E depois de tamanhas ofensas que trocamos, peguei uma mochila e corri para os braços da Fernanda.

No dia seguinte, a primeira coisa que fiz chegando ao trabalho, foi abrir a coluna que Juliana escreve semanalmente para uma revista feminina. Não pude conter as lágrimas quando li o que ela tinha escrito:

Ensinaram-me que quando amamos alguém, devemos amar confiando sim. Porque amor é confiança. A confiança é a base do amor. Recebo muitos e-mails de mulheres que foram traídas e sentiam-se péssimas por confiarem demais. O que tenho a dizer hoje é o seguinte: Não fiquem tristes ou infelizes com vocês mesmas. Saíam de cabeça erguida, pois o coração de vocês é puro. Acreditar e dar amor nos dias de hoje é difícil. Se vocês conseguem, sintam-se bem. Nunca deixem de fazer o bem. Façam o seu melhor, ofereçam as mais belas flores que habitam o coração de vocês. Se o parceiro ou parceira erra, a culpa não é de vocês. Por isso digo que quando damos o nosso melhor, temos que ter orgulho e não vergonha. Se a outra pessoa não sabe receber essas coisas boas, se ela não valoriza o que de fato estamos fazendo por ela, o melhor a fazer é sair para não se contaminar com tamanha falta de respeito [...] Todos nós recebemos uma educação extremamente machista. Uma das coisas que ouvi durante a minha adolescência e aposto que a maioria de vocês também ouviu é que o homem quando não tem em casa, procura na rua. O poder que essa frase exerce sobre nós é tão grande, que ficamos feito loucas procurando suprir todas as necessidades de outra pessoa só para que ela não procure na rua. Muitas vezes, deixamos de cuidar de nós mesmos só para dar ao outro o que ele precisa. Percebem o quão errado é isso?”.

Após ler toda a matéria e começar a cair na real do quão idiota eu estava sendo, tentei ligar pra ela várias e várias vezes, mas ela não atendeu o celular. Saí da empresa mais cedo, cheguei em casa e ela não estava.

Nosso vizinho Leonardo (um grande amigo nosso) me contou que ela saiu com uma mochila enorme e não disse para onde ia, mas parecia triste.

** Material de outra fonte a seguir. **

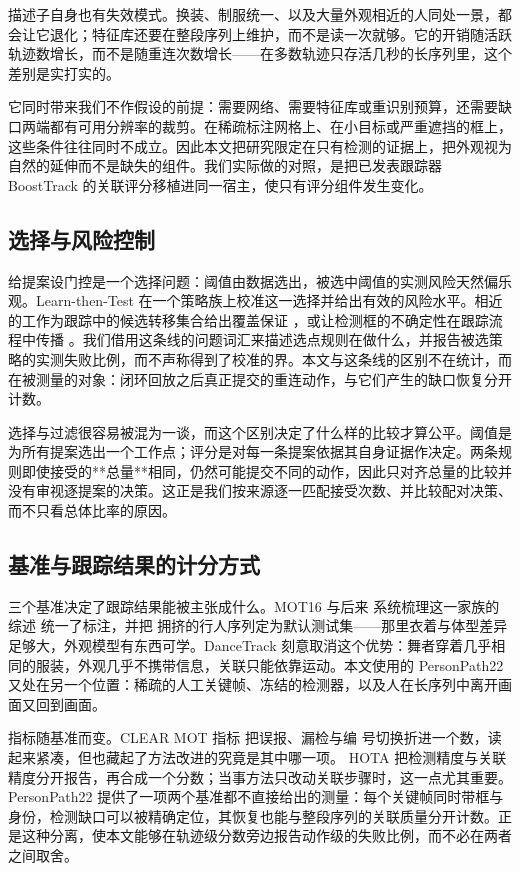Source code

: 描述子自身也有失效模式。换装、制服统一、以及大量外观相近的人同处一景，都会让它退化；特征库还要在整段序列上维护，而不是读一次就够。它的开销随活跃轨迹数增长，而不是随重连次数增长——在多数轨迹只存活几秒的长序列里，这个差别是实打实的。

它同时带来我们不作假设的前提：需要网络、需要特征库或重识别预算，还需要缺口两端都有可用分辨率的裁剪。在稀疏标注网格上、在小目标或严重遮挡的框上，这些条件往往同时不成立。因此本文把研究限定在只有检测的证据上，把外观视为自然的延伸而不是缺失的组件。我们实际做的对照，是把已发表跟踪器 BoostTrack \cite{stanjoevic2024boosttrack} 的关联评分移植进同一宿主，使只有评分组件发生变化。

\subsection{选择与风险控制}

给提案设门控是一个选择问题：阈值由数据选出，被选中阈值的实测风险天然偏乐观。Learn-then-Test \cite{angelopoulos2021learn} 在一个策略族上校准这一选择并给出有效的风险水平。相近的工作为跟踪中的候选转移集合给出覆盖保证 \cite{li2022pac}，或让检测框的不确定性在跟踪流程中传播 \cite{su2024motcup}。我们借用这条线的问题词汇来描述选点规则在做什么，并报告被选策略的实测失败比例，而不声称得到了校准的界。本文与这条线的区别不在统计，而在被测量的对象：闭环回放之后真正提交的重连动作，与它们产生的缺口恢复分开计数。

选择与过滤很容易被混为一谈，而这个区别决定了什么样的比较才算公平。阈值是为所有提案选出一个工作点；评分是对每一条提案依据其自身证据作决定。两条规则即使接受的**总量**相同，仍然可能提交不同的动作，因此只对齐总量的比较并没有审视逐提案的决策。这正是我们按来源逐一匹配接受次数、并比较配对决策、而不只看总体比率的原因。

\subsection{基准与跟踪结果的计分方式}

三个基准决定了跟踪结果能被主张成什么。MOT16 \cite{milan2016mot16} 与后来
系统梳理这一家族的综述 \cite{dendorfer2020motchallenge} 统一了标注，并把
拥挤的行人序列定为默认测试集——那里衣着与体型差异足够大，外观模型有东西可学。DanceTrack \cite{sun2022dancetrack} 刻意取消这个优势：舞者穿着几乎相同的服装，外观几乎不携带信息，关联只能依靠运动。本文使用的 PersonPath22 \cite{shuai2022personpath22} 又处在另一个位置：稀疏的人工关键帧、冻结的检测器，以及人在长序列中离开画面又回到画面。

指标随基准而变。CLEAR MOT 指标 \cite{bernardin2008clear} 把误报、漏检与编
号切换折进一个数，读起来紧凑，但也藏起了方法改进的究竟是其中哪一项。
HOTA \cite{luiten2021hota} 把检测精度与关联精度分开报告，再合成一个分数；当事方法只改动关联步骤时，这一点尤其重要。PersonPath22 提供了一项两个基准都不直接给出的测量：每个关键帧同时带框与身份，检测缺口可以被精确定位，其恢复也能与整段序列的关联质量分开计数。正是这种分离，使本文能够在轨迹级分数旁边报告动作级的失败比例，而不必在两者之间取舍。
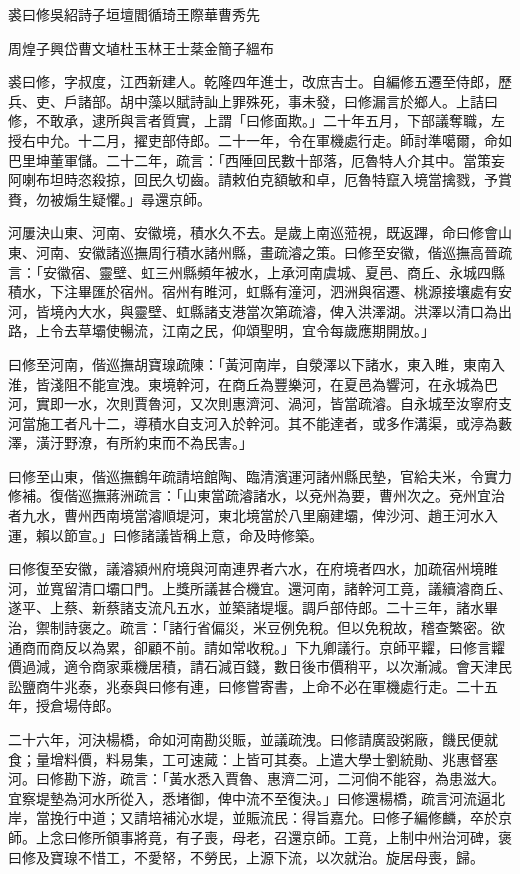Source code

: 
\begin{pinyinscope}
裘曰修吳紹詩子垣壇閻循琦王際華曹秀先

周煌子興岱曹文埴杜玉林王士棻金簡子縕布

裘曰修，字叔度，江西新建人。乾隆四年進士，改庶吉士。自編修五遷至侍郎，歷兵、吏、戶諸部。胡中藻以賦詩訕上罪殊死，事未發，曰修漏言於鄉人。上詰曰修，不敢承，逮所與言者質實，上謂「曰修面欺。」二十年五月，下部議奪職，左授右中允。十二月，擢吏部侍郎。二十一年，令在軍機處行走。師討準噶爾，命如巴里坤董軍儲。二十二年，疏言：「西陲回民數十部落，厄魯特人介其中。當策妄阿喇布坦時恣殺掠，回民久切齒。請敕伯克額敏和卓，厄魯特竄入境當擒戮，予賞賚，勿被煽生疑懼。」尋還京師。

河屢決山東、河南、安徽境，積水久不去。是歲上南巡蒞視，既返蹕，命曰修會山東、河南、安徽諸巡撫周行積水諸州縣，畫疏濬之策。曰修至安徽，偕巡撫高晉疏言：「安徽宿、靈壁、虹三州縣頻年被水，上承河南虞城、夏邑、商丘、永城四縣積水，下注畢匯於宿州。宿州有睢河，虹縣有潼河，泗洲與宿遷、桃源接壤處有安河，皆境內大水，與靈壁、虹縣諸支港當次第疏濬，俾入洪澤湖。洪澤以清口為出路，上令去草壩使暢流，江南之民，仰頌聖明，宜令每歲應期開放。」

曰修至河南，偕巡撫胡寶瑔疏陳：「黃河南岸，自滎澤以下諸水，東入睢，東南入淮，皆淺阻不能宣洩。東境幹河，在商丘為豐樂河，在夏邑為響河，在永城為巴河，實即一水，次則賈魯河，又次則惠濟河、渦河，皆當疏濬。自永城至汝寧府支河當施工者凡十二，導積水自支河入於幹河。其不能達者，或多作溝渠，或渟為藪澤，潢汙野潦，有所約束而不為民害。」

曰修至山東，偕巡撫鶴年疏請培館陶、臨清濱運河諸州縣民墊，官給夫米，令實力修補。復偕巡撫蔣洲疏言：「山東當疏濬諸水，以兗州為要，曹州次之。兗州宜治者九水，曹州西南境當濬順堤河，東北境當於八里廟建壩，俾沙河、趙王河水入運，賴以節宣。」曰修諸議皆稱上意，命及時修築。

曰修復至安徽，議濬潁州府境與河南連界者六水，在府境者四水，加疏宿州境睢河，並寬留清口壩口門。上獎所議甚合機宜。還河南，諸幹河工竟，議續濬商丘、遂平、上蔡、新蔡諸支流凡五水，並築諸堤堰。調戶部侍郎。二十三年，諸水畢治，禦制詩褒之。疏言：「諸行省偏災，米豆例免稅。但以免稅故，稽查繁密。欲通商而商反以為累，卻顧不前。請如常收稅。」下九卿議行。京師平糶，曰修言糶價過減，適令商家乘機居積，請石減百錢，數日後市價稍平，以次漸減。會天津民訟鹽商牛兆泰，兆泰與曰修有連，曰修嘗寄書，上命不必在軍機處行走。二十五年，授倉場侍郎。

二十六年，河決楊橋，命如河南勘災賑，並議疏洩。曰修請廣設粥廠，饑民便就食；量增料價，料易集，工可速蕆：上皆可其奏。上遣大學士劉統勛、兆惠督塞河。曰修勘下游，疏言：「黃水悉入賈魯、惠濟二河，二河倘不能容，為患滋大。宜察堤墊為河水所從入，悉堵御，俾中流不至復決。」曰修還楊橋，疏言河流逼北岸，當挽行中道；又請培補沁水堤，並賑流民：得旨嘉允。曰修子編修麟，卒於京師。上念曰修所領事將竟，有子喪，母老，召還京師。工竟，上制中州治河碑，褒曰修及寶瑔不惜工，不愛帑，不勞民，上源下流，以次就治。旋居母喪，歸。


\end{pinyinscope}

Fiquei bebendo feito louco e ligando para todos os nossos amigos para saber onde Juliana poderia ter ido, mas não tive resposta. Acabei adormecendo no sofá e acordei no chuveiro com Juliana me dando um banho frio. Ela lavava meus cabelos com uma doçura que achei que nunca mais fosse receber dela.

Ela me sentou na cadeira em frente a pia e começou a secar meu cabelo.

- O enjoo passou? – ela perguntou.

- Um pouco. Acho que vomitei bastante, não? – perguntei rindo.

- O suficiente – ela riu.

Ela terminou de secar meu cabelo, me ajudou a vestir a roupa e me deitou no seu colo.

- Ainda tá com raiva de mim? – perguntei.

- Sim, mas não é por isso que vou deixá-lo passando mal. Prometi estar contigo na saúde e na doença.

- Eu não estou doente – respondi seco.

- Mas vai ficar se continuar fazendo mal a quem só te quer bem – ela respondeu firme e cheia de mágoas na voz.